Context effects could have increased the prevalence of extreme opinions: when the survey is entirely made up of kooky questions with extreme wording ("hoax" versus "exaggerated"), people may be more likely to give kooky or extreme answers. If just one of these questions had been included on an otherwise straight-up opinion poll, a lower percentage may have endorsed it. So maybe 4% belief in the the lizard people isn't so high, after all.
The lizard people finding is a variation on findings reported in David Hemenway's article "the myth of millions of self-defense gun uses", where he reports that about 4% of people report having personally met an alien from outer space. Even in a nationally representative sample chosen perfectly, small measurement error can be magnified when extrapolated to the nation.

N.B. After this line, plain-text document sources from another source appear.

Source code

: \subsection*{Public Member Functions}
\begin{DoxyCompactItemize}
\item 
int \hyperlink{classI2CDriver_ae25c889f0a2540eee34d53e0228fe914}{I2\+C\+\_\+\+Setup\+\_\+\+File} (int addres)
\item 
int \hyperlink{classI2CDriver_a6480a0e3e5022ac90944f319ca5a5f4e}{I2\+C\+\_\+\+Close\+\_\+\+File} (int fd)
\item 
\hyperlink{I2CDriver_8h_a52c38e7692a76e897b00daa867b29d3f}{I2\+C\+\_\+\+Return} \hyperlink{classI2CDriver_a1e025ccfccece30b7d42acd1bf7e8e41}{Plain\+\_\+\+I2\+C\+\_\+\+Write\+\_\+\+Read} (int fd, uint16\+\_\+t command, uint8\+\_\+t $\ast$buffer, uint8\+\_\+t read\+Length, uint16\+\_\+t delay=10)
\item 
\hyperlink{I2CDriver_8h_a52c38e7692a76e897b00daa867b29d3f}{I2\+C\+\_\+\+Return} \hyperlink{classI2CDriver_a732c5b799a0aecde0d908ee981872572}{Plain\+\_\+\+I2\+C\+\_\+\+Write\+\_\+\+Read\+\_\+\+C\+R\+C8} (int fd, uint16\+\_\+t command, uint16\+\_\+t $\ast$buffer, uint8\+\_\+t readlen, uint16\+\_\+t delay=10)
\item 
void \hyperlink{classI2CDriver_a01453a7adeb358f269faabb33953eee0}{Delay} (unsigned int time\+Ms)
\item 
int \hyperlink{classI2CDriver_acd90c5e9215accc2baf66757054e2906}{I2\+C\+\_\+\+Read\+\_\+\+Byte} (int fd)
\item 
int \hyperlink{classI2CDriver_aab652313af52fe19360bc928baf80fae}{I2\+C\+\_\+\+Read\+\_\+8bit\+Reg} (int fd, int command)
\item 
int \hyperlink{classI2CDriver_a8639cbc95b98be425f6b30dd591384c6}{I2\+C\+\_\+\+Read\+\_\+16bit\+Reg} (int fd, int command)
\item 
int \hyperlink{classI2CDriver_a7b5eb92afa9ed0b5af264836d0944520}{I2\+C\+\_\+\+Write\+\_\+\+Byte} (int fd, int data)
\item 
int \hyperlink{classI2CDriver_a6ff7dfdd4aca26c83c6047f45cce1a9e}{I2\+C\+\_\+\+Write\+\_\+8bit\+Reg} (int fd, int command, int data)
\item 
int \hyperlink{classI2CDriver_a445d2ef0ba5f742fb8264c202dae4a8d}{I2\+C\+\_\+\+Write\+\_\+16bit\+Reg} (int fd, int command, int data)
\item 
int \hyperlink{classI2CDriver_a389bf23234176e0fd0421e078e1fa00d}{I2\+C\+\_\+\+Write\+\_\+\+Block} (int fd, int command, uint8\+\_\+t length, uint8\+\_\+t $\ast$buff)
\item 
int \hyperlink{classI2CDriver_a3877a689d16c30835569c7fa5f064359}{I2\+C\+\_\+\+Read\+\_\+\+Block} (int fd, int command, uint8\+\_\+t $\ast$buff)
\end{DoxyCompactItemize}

The different conspiracy theories vary in prevalence, from the 4% believing in the lizard people to 51% believing that JFK was killed by a conspiracy, so clearly they are not all due to random error.
Some of the questions are obscure or old, such as about the government controlling minds with TV (15%), the CIA invented crack cocaine (14%), and fluoride in water is dangerous (9%), which could be from non-attitudes: poll respondents' expressing opinions about matters that they have no opinion about. Pollsters didn't understand why respondents showed different levels of support for specific issues in repeated polling. To test whether respondents were reporting opinions about issues that they didn't truly care about, they asked respondents about a fictional bill, and 30% of respondents gave an opinion about it rather than stating no opinion. The phenomenon was called non-attitudes.

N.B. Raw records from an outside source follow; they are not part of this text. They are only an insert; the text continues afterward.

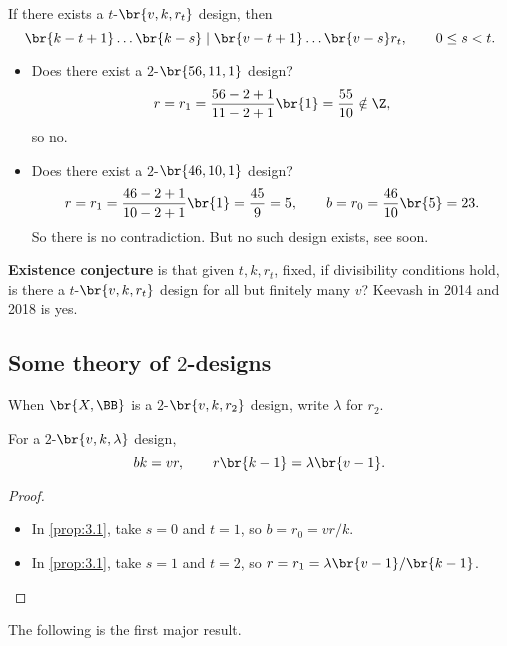 \begin{corollary}
If there exists a $ t $-$ \br{v, k, r_t} $ design, then
$$ \br{k - t + 1} \dots \br{k - s} \mid \br{v - t + 1} \dots \br{v - s}r_t, \qquad 0 \le s < t. $$
\end{corollary}

\begin{example*}
\hfill
\begin{itemize}
\item Does there exist a $ 2 $-$ \br{56, 11, 1} $ design?
$$ r = r_1 = \dfrac{56 - 2 + 1}{11 - 2 + 1}\br{1} = \dfrac{55}{10} \notin \Z, $$
so no.
\item Does there exist a $ 2 $-$ \br{46, 10, 1} $ design?
$$ r = r_1 = \dfrac{46 - 2 + 1}{10 - 2 + 1}\br{1} = \dfrac{45}{9} = 5, \qquad b = r_0 = \dfrac{46}{10}\br{5} = 23. $$
So there is no contradiction. But no such design exists, see soon.
\end{itemize}
\end{example*}

\textbf{Existence conjecture} is that given $ t, k, r_t $, fixed, if divisibility conditions hold, is there a $ t $-$ \br{v, k, r_t} $ design for all but finitely many $ v $? Keevash in 2014 and 2018 is yes.

\pagebreak

\subsection{Some theory of \texorpdfstring{$ 2 $}{2}-designs}

When $ \br{X, \BB} $ is a $ 2 $-$ \br{v, k, r_2} $ design, write $ \lambda $ for $ r_2 $.

\begin{proposition}
For a $ 2 $-$ \br{v, k, \lambda} $ design,
$$ bk = vr, \qquad r\br{k - 1} = \lambda\br{v - 1}. $$
\end{proposition}

\begin{proof}
\hfill
\begin{itemize}
\item In \ref{prop:3.1}, take $ s = 0 $ and $ t = 1 $, so $ b = r_0 = vr / k $.
\item In \ref{prop:3.1}, take $ s = 1 $ and $ t = 2 $, so $ r = r_1 = \lambda\br{v - 1} / \br{k - 1} $.
\end{itemize}
\end{proof}

The following is the first major result.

An issue where I'm not aware of research is how non-attitudes change with time due to exposure. If the lizard people issue gets reported widely, it could gain more exposure and credibility, and more people may endorse the statement in the future. Can public opinion polling change opinions and give credibility to fringe opinions?
(After some googling, I discovered that the lizard people theory is not new: it was promulgated in 1999 by a former BBC sports reporter who also included ideas about how the Jews caused 9/11 and control the media, variations on the oldest conspiracy theory around. And Wired reported it in 2007 in a list of conspiracy theories.)
The question on the list with the most additional poll data is probably global warming: 37% in this poll said it's a hoax (the exact question was "Do you believe global warming is a hoax, or not?") That seems on the high side. Gallup polls has found that 15% say that global warming will never happen, but 40% of people say that the importance of global warming has been exaggerated, which fits in with dozens of other polls. The word "hoax" is strong and implies that global warming won't happen, and yet the percent endorsing the question is more similar to the 40% on Gallup's question about whether the importance has been exaggerated, rather than the 15% saying that it will never happen.
Context effects could have increased the prevalence of extreme opinions: when the survey is entirely made up of kooky questions with extreme wording ("hoax" versus "exaggerated"), people may be more likely to give kooky or extreme answers. If just one of these questions had been included on an otherwise straight-up opinion poll, a lower percentage may have endorsed it. So maybe 4% belief in the the lizard people isn't so high, after all.